House Speaker Mike Johnson criticizes Obamacare and promises 'massive reform' if Trump wins
House Speaker Mike Johnson criticizes Obamacare and promises 'massive reform' if Trump wins
    Posted on 10/31/2024
House Speaker Mike Johnson took a dig at Obamacare at an event in Pennsylvania on Monday, telling a crowd there would be “massive” health care changes in America if Donald Trump wins the election.

“Health care reform’s going to be a big part of the agenda. When I say we’re going to have a very aggressive first 100 days agenda, we got a lot of things still on the table,” Johnson, R-La., said in Bethlehem as he campaigned for GOP House candidate Ryan Mackenzie, according to video obtained by NBC News.

“No Obamacare?” an attendee asked Johnson, referring to the law Democrats passed in 2010, also known as the Affordable Care Act.

“No Obamacare,” Johnson responded, rolling his eyes. “The ACA is so deeply ingrained, we need massive reform to make this work, and we got a lot of ideas on how to do that.”

Johnson made his remarks eight days before a presidential election in which Kamala Harris and Democrats are campaigning on protecting and expanding the ACA. Trump, who tried and failed to wipe out the ACA as president, has called for reopening the fight, saying on his social media platform that “Obamacare Sucks.” He has vowed to replace it but without offering specifics, saying only that he has “concepts of a plan.”

Harris insists that Trump’s only plan is to undo the ACA, which has extended coverage to nearly 50 million people in the U.S. since 2014, according to government figures.

Johnson, who voted in 2017 for a Trump-backed bill to repeal key parts of Obamacare, did not explicitly call Monday for ending the Affordable Care Act. His office declined to offer details when asked what reforms he’s eyeing, which parts of the Affordable Care Act he'd seek to keep or undo, or whether he supports extending the ACA subsidies that are expiring at the end of 2025. (Harris and Democrats have called for extending that money.)

Johnson held a back-and-forth about health care with the audience at Monday's campaign event in Pennsylvania, saying that physician members in the House Republican caucus had “a menu of options” for how to revise the system and “take government bureaucrats out of the health care equation.”

He didn’t detail what changes he would seek, but he made it clear that deregulation would be part of it.

“We want to take a blowtorch to the regulatory state. These agencies have been weaponized against the people.
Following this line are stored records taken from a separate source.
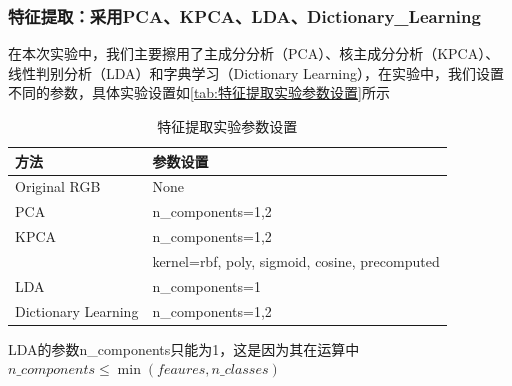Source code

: \documentclass[12pt,hyperref,a4paper,UTF8]{ctexart}
\begin{document}
\subsubsection{特征提取：采用PCA、KPCA、LDA、Dictionary\_Learning}
在本次实验中，我们主要擦用了主成分分析（PCA）、核主成分分析（KPCA）、线性判别分析（LDA）和字典学习（Dictionary Learning），在实验中，我们设置不同的参数，具体实验设置如\autoref{tab:特征提取实验参数设置}所示

\begin{table}[!htbp]

\caption{特征提取实验参数设置}
    \centering
    \begin{tabular}{ll}
    \hline
        \textbf{方法} & \textbf{参数设置} \\
        \hline
        Original RGB & None \\
        
        PCA  & n\_components=1,2 \\
        
        KPCA & n\_components=1,2 \\
          & kernel=rbf, poly, sigmoid, cosine, precomputed \\
          
        LDA  & n\_components=1 \\
        
        Dictionary Learning  & n\_components=1,2 \\
        \hline
    \end{tabular}
    \label{tab:特征提取实验参数设置}
\end{table}

\par
LDA的参数n\_components只能为1，这是因为其在运算中$n\_components \le \min (feaures, n\_classes)$
\end{document}
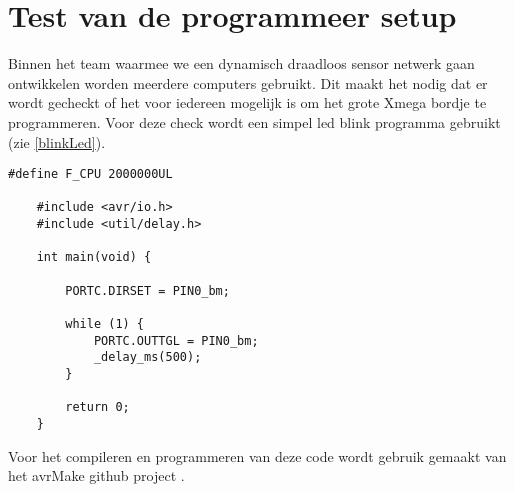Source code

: \section{Test van de programmeer setup}

Binnen het team waarmee we een dynamisch draadloos sensor netwerk gaan ontwikkelen worden meerdere computers gebruikt. Dit maakt het nodig dat er wordt gecheckt of het voor iedereen mogelijk is om het grote Xmega bordje te programmeren. Voor deze check wordt een simpel led blink programma gebruikt (zie \autoref{blinkLed}).


\begin{lstlisting}[caption={blink.c},captionpos=b,label={blinkLed},style=c]
    #define F_CPU 2000000UL

    #include <avr/io.h>
    #include <util/delay.h>
    
    int main(void) {
    
        PORTC.DIRSET = PIN0_bm;
    
        while (1) {
            PORTC.OUTTGL = PIN0_bm;
            _delay_ms(500);
        }
        
        return 0;
    }
\end{lstlisting}

Voor het compileren en programmeren van deze code wordt gebruik gemaakt van het avrMake github project \autocite{avrMake}.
It’s crushing the free market; it’s like a boot on the neck of job creators and entrepreneurs and risk takers. And so health care is one of the sectors, and we need this across the board,” Johnson said. “And Trump’s going to go big. I mean, he’s only going to have one more term. Can’t run for re-election. And so he’s going to be thinking about legacy, and we’re going to fix these things.”

Sen. Tom Cotton, R-Ark., who is running to be the No. 3 GOP leader in the next Congress, has called for tackling a major health care overhaul and extending the Trump tax cuts in one big bill in 2025. It's unclear who will replace Sen. Mitch McConnell, R-Ky., as Senate GOP leader next year.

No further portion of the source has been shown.